Abilities of AML1 mutants to bind DNA and to heterodimerize with CBFβ.

(A) DNA binding potential of AML1 mutants analyzed by EMSA using nuclear extract from Cos-7 cells transfected with wild-type AML1 or mutated AML1 expression plasmid vectors. The oligonucleotides used as competitors were as follows: “W” containing one wild-type AML1 binding site (CGAGTATTGTGGTTAATACG); “M” containing one mutated AML1 binding site (CGAGTATTGTTAGTAATACG). (B) Heterodimerization ability of AML1 mutants with CBFβ. Cos-7 cells were cotransfected with an expression vector containing CBFβ cDNA and those containing either wild-type AML1 or mutated AML1 cDNA. Cell lysates were immunoprecipitated (IP) with anti–FLAG M2 antibody, and then proteins were detected by immunoblot analysis (WB) using anti-CBFβ antibody (top).

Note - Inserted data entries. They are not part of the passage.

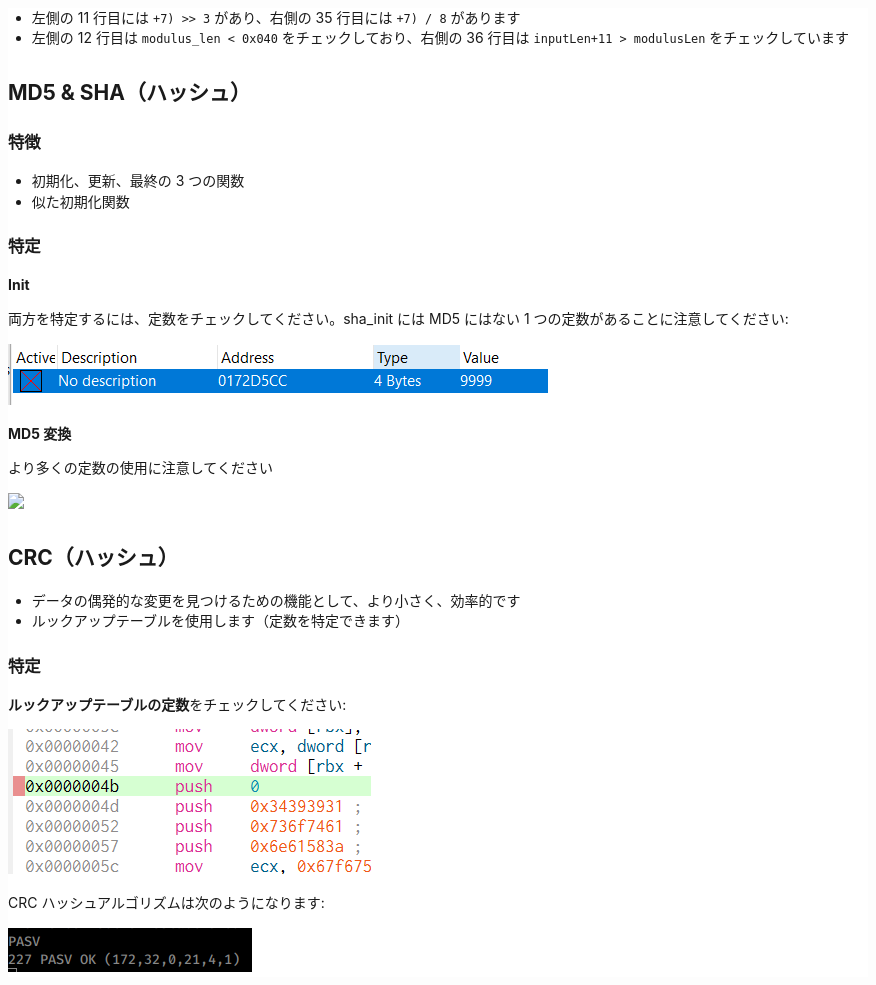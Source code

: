 * 左側の 11 行目には `+7) >> 3` があり、右側の 35 行目には `+7) / 8` があります
* 左側の 12 行目は `modulus_len < 0x040` をチェックしており、右側の 36 行目は `inputLen+11 > modulusLen` をチェックしています

## MD5 & SHA（ハッシュ）

### 特徴

* 初期化、更新、最終の 3 つの関数
* 似た初期化関数

### 特定

**Init**

両方を特定するには、定数をチェックしてください。sha\_init には MD5 にはない 1 つの定数があることに注意してください:

![](<../../.gitbook/assets/image (385).png>)

**MD5 変換**

より多くの定数の使用に注意してください

![](<../../.gitbook/assets/image (253) (1) (1) (1).png>)

## CRC（ハッシュ）

* データの偶発的な変更を見つけるための機能として、より小さく、効率的です
* ルックアップテーブルを使用します（定数を特定できます）

### 特定

**ルックアップテーブルの定数**をチェックしてください:

![](<../../.gitbook/assets/image (387).png>)

CRC ハッシュアルゴリズムは次のようになります:

![](<../../.gitbook/assets/image (386).png>)
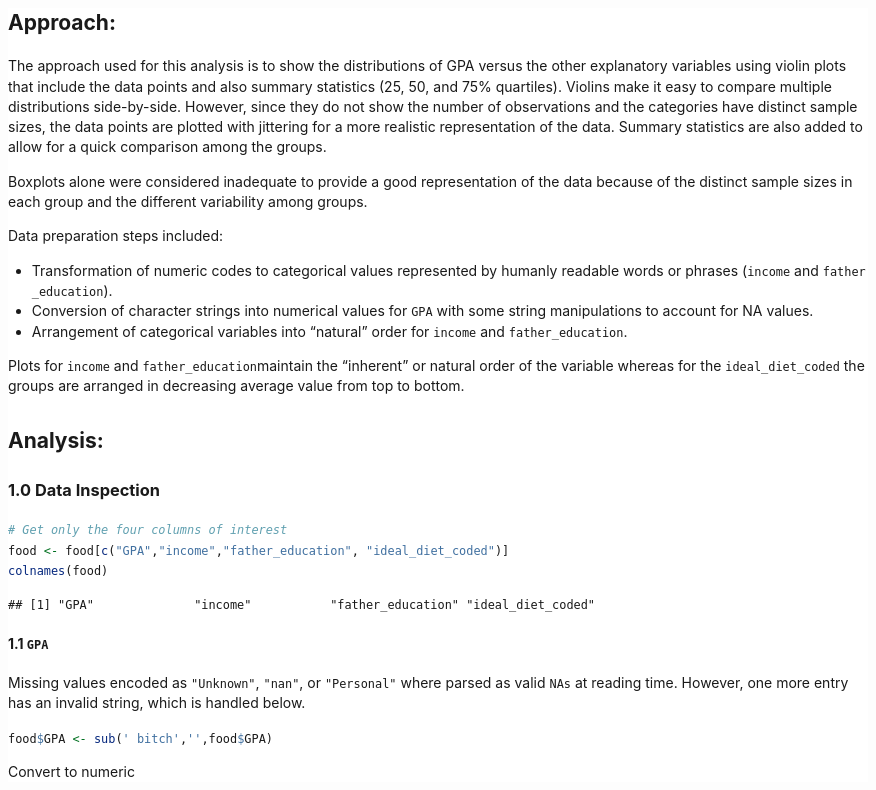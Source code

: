 ## **Approach:**

The approach used for this analysis is to show the distributions of GPA
versus the other explanatory variables using violin plots that include
the data points and also summary statistics (25, 50, and 75% quartiles).
Violins make it easy to compare multiple distributions side-by-side.
However, since they do not show the number of observations and the
categories have distinct sample sizes, the data points are plotted with
jittering for a more realistic representation of the data. Summary
statistics are also added to allow for a quick comparison among the
groups.

Boxplots alone were considered inadequate to provide a good
representation of the data because of the distinct sample sizes in each
group and the different variability among groups.

Data preparation steps included:

- Transformation of numeric codes to categorical values represented by
  humanly readable words or phrases (`income` and `father_education`).
- Conversion of character strings into numerical values for `GPA` with
  some string manipulations to account for NA values.
- Arrangement of categorical variables into “natural” order for `income`
  and `father_education`.

Plots for `income` and `father_education`maintain the “inherent” or
natural order of the variable whereas for the `ideal_diet_coded` the
groups are arranged in decreasing average value from top to bottom.

## **Analysis:**

### 1.0 Data Inspection

``` r
# Get only the four columns of interest
food <- food[c("GPA","income","father_education", "ideal_diet_coded")]
colnames(food)
```

    ## [1] "GPA"              "income"           "father_education" "ideal_diet_coded"

#### 1.1 `GPA`

Missing values encoded as `"Unknown"`, `"nan"`, or `"Personal"` where
parsed as valid `NAs` at reading time. However, one more entry has an
invalid string, which is handled below.

``` r
food$GPA <- sub(' bitch','',food$GPA)
```

Convert to numeric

The expression levels of CBFβ and AML1 in total cell lysates were detected by immunoblot analysis with anti-CBFβ antibody (upper middle) and anti–FLAG M2 antibody (lower middle), respectively. The AML1 expression levels also were analyzed by anti-AML1 antibody (bottom). The numbers of AML1 mutants (1-10) are shown in Figure 1.